All FSYA instructors have extensive experience in the maritime sector. McClement, for example, spent some 35 years in the Royal Navy, during which time he held several senior posts. He also mentioned one FSYA instructor who regularly trains students in hospitality and who certainly knows what he’s doing: He once served the Queen of England.

It seems that all FSYA instructors also share McClement’s self-proclaimed “passion for training.” Indeed, I spoke with Benetti Yachts aftersales services manager, Alessandro Gallifuoco—one of five members from the company who recently completed a demanding FSYA course. Though Gallifuoco extolled the many virtues of the FSYA program, he said he was “most impressed by the competence, dedication, and professionalism of the personnel.”

To understand what really makes the program tick, however, one must look beyond its superb staff. The FSYA approaches teaching in a way that is, at least in the realm of crew training, rather unique. We’re all, no doubt, familiar with the old proverb about the superiority of teaching men to fish rather than simply giving them a fish. So we’ve all, no doubt, learned that teaching, not giving, is the way to go. The governing ethos of the FSYA takes that maxim and pushes it one step further: Not only does it teach its students to “fish”—er, crew, the FSYA teaches them how to teach others, too. It is this concept of collective training—McClement’s assertion that the school “helps captains train their own crews”—that sets the FSYA apart. And it is this concept that informs both the content and the structure of the academy’s signature STEP program.

STEP stands for “Safety,” “Training,” and “Emergency Procedures.” It is typically a ten-day class aimed at an entire crew and usually consists of three main parts (though courses can be modified to a crew’s schedule and location).

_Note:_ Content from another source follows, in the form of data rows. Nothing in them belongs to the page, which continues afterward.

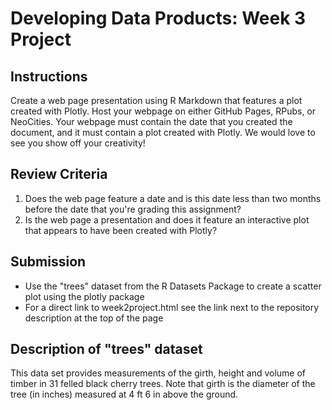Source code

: # Developing Data Products: Week 3 Project

## Instructions
Create a web page presentation using R Markdown that features a plot created with Plotly. Host your webpage on either GitHub Pages, RPubs, or NeoCities. 
Your webpage must contain the date that you created the document, and it must contain a plot created with Plotly. We would love to see you show off your creativity!

## Review Criteria
1. Does the web page feature a date and is this date less than two months before the date that you're grading this assignment?
2. Is the web page a presentation and does it feature an interactive plot that appears to have been created with Plotly?

## Submission
- Use the "trees" dataset from the R Datasets Package to create a scatter plot using the plotly package
- For a direct link to week2project.html see the link next to the repository description at the top of the page

## Description of "trees" dataset
This data set provides measurements of the girth, height and volume of timber in 31 felled black cherry trees. Note that girth is the diameter of the tree (in inches) measured at 4 ft 6 in above the ground.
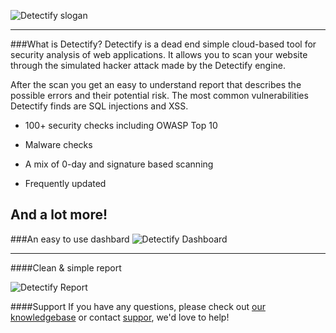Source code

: ![Detectify slogan](/images/apps/detectify/gohackyourself.png "Go hack yourself or someone else will")

---
###What is Detectify?
Detectify is a dead end simple cloud-based tool for security analysis of web applications. It allows you to scan your website through the simulated hacker attack made by the Detectify engine.

After the scan you get an easy to understand report that describes the possible errors and their potential risk. The most common vulnerabilities Detectify finds are SQL injections and XSS.

*	100+ security checks including OWASP Top 10

*	Malware checks

*	A mix of 0-day and signature based scanning

*	Frequently updated


And a lot more! 
---
###An easy to use dashbard
![Detectify Dashboard](/images/apps/detectify/dashboard.png "Detectify Dashboard")

---
####Clean & simple report

![Detectify Report](/images/apps/detectify/report.png "Detectify Report")

####Support 
If you have any questions, please check out [our knowledgebase](http://support.detectify.com/) or contact [suppor](https://detectify.com/support), we'd love to help!
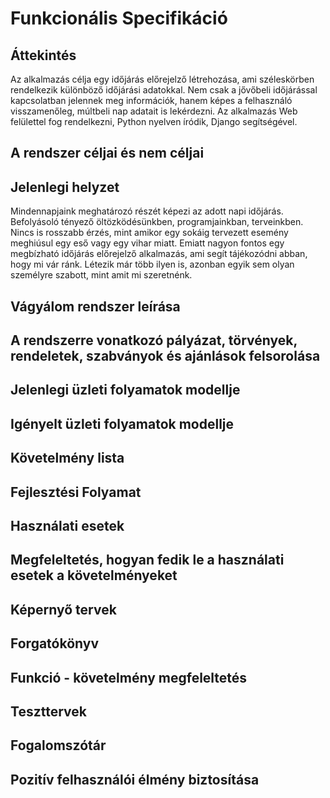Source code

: # Funkcionális Specifikáció

## Áttekintés

Az alkalmazás célja egy időjárás előrejelző létrehozása, ami széleskörben rendelkezik különböző időjárási adatokkal. Nem csak a jővőbeli időjárással kapcsolatban jelennek meg információk, hanem képes a felhasználó visszamenőleg, múltbeli nap adatait is lekérdezni. Az alkalmazás Web felülettel fog rendelkezni, Python nyelven íródik, Django segítségével. 

## A rendszer céljai és nem céljai

## Jelenlegi helyzet

Mindennapjaink meghatározó részét képezi az adott napi időjárás. Befolyásoló tényező öltözködésünkben, programjainkban, terveinkben. Nincs is rosszabb érzés, mint amikor egy sokáig tervezett esemény meghiúsul egy eső vagy egy vihar miatt. Emiatt nagyon fontos egy megbízható időjárás előrejelző alkalmazás, ami segít tájékozódni abban, hogy mi vár ránk. Létezik már több ilyen is, azonban egyik sem olyan személyre szabott, mint amit mi szeretnénk. 

## Vágyálom rendszer leírása

## A rendszerre vonatkozó pályázat, törvények, rendeletek, szabványok és ajánlások felsorolása

## Jelenlegi üzleti folyamatok modellje

## Igényelt üzleti folyamatok modellje

## Követelmény lista

## Fejlesztési Folyamat

## Használati esetek

## Megfeleltetés, hogyan fedik le a használati esetek a követelményeket 

## Képernyő tervek

## Forgatókönyv

## Funkció - követelmény megfeleltetés 

## Teszttervek

## Fogalomszótár

## Pozitív felhasználói élmény biztosítása
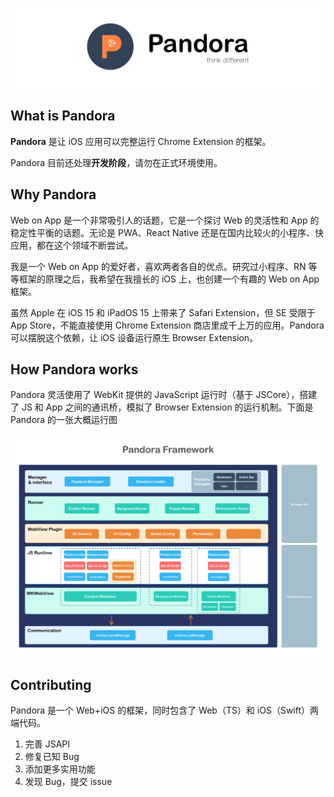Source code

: ![](https://github.com/chanjh/Pandora/blob/main/images/logo.png?raw=true)

## What is Pandora
**Pandora** 是让 iOS 应用可以完整运行 Chrome Extension 的框架。

Pandora 目前还处理**开发阶段**，请勿在正式环境使用。

## Why Pandora
Web on App 是一个非常吸引人的话题，它是一个探讨 Web 的灵活性和 App 的稳定性平衡的话题。无论是 PWA、React Native 还是在国内比较火的小程序、快应用，都在这个领域不断尝试。

我是一个 Web on App 的爱好者，喜欢两者各自的优点。研究过小程序、RN 等等框架的原理之后，我希望在我擅长的 iOS 上，也创建一个有趣的 Web on App 框架。

虽然 Apple 在 iOS 15 和 iPadOS 15 上带来了 Safari Extension，但 SE 受限于 App Store，不能直接使用 Chrome Extension 商店里成千上万的应用。Pandora 可以摆脱这个依赖，让 iOS 设备运行原生 Browser Extension。

## How Pandora works
Pandora 灵活使用了 WebKit 提供的 JavaScript 运行时（基于 JSCore），搭建了 JS 和 App 之间的通讯桥，模拟了 Browser Extension 的运行机制。下面是 Pandora 的一张大概运行图

![](https://github.com/chanjh/Pandora/blob/main/images/framework.png?raw=true)

## Contributing
Pandora 是一个 Web+iOS 的框架，同时包含了 Web（TS）和 iOS（Swift）两端代码。

1. 完善 JSAPI
2. 修复已知 Bug
3. 添加更多实用功能
4. 发现 Bug，提交 issue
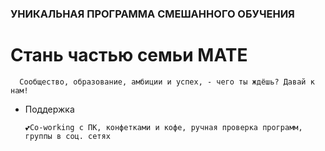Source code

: ### УНИКАЛЬНАЯ ПРОГРАММА СМЕШАННОГО ОБУЧЕНИЯ 
# Стань частью семьи MATE


      Сообщество, образование, амбиции и успех, - чего ты ждёшь? Давай к нам!
    

- Поддержка 


      💕Co-working с ПК, конфетками и кофе, ручная проверка программ, группы в соц. сетях
     
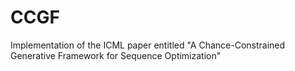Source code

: # CCGF
Implementation of the ICML paper entitled "A Chance-Constrained Generative Framework for Sequence Optimization"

First, a course in safety and operating procedures is given to a yacht’s captain and a handful of senior level crew members. Topics covered include damage repair, firefighting, sea survival, and standardized operator checks. Many of these lessons are conducted in state-of-the-art training facilities such as the Portsmouth Fire School, where eight computer-controlled units configured as vessels with engine rooms, galleys, and passageways are filled with heat and smoke. Students not only learn how to extinguish fires, they learn how to assist angry and frightened guests because, as McClement told me, “we give them angry and frightened guests.” Other lessons are conducted in the Royal Navy’s multimillion-pound Damage Repair Instruction Unit, a sinking ship simulator in which students must contend with gallons of rushing water and a rolling environment. Once they’ve completed their rigorous initial training, senior crew members go back and explain the methods they’ve learned to the rest of the staff. When that’s completed, the entire crew goes onboard their yacht to practice everything together.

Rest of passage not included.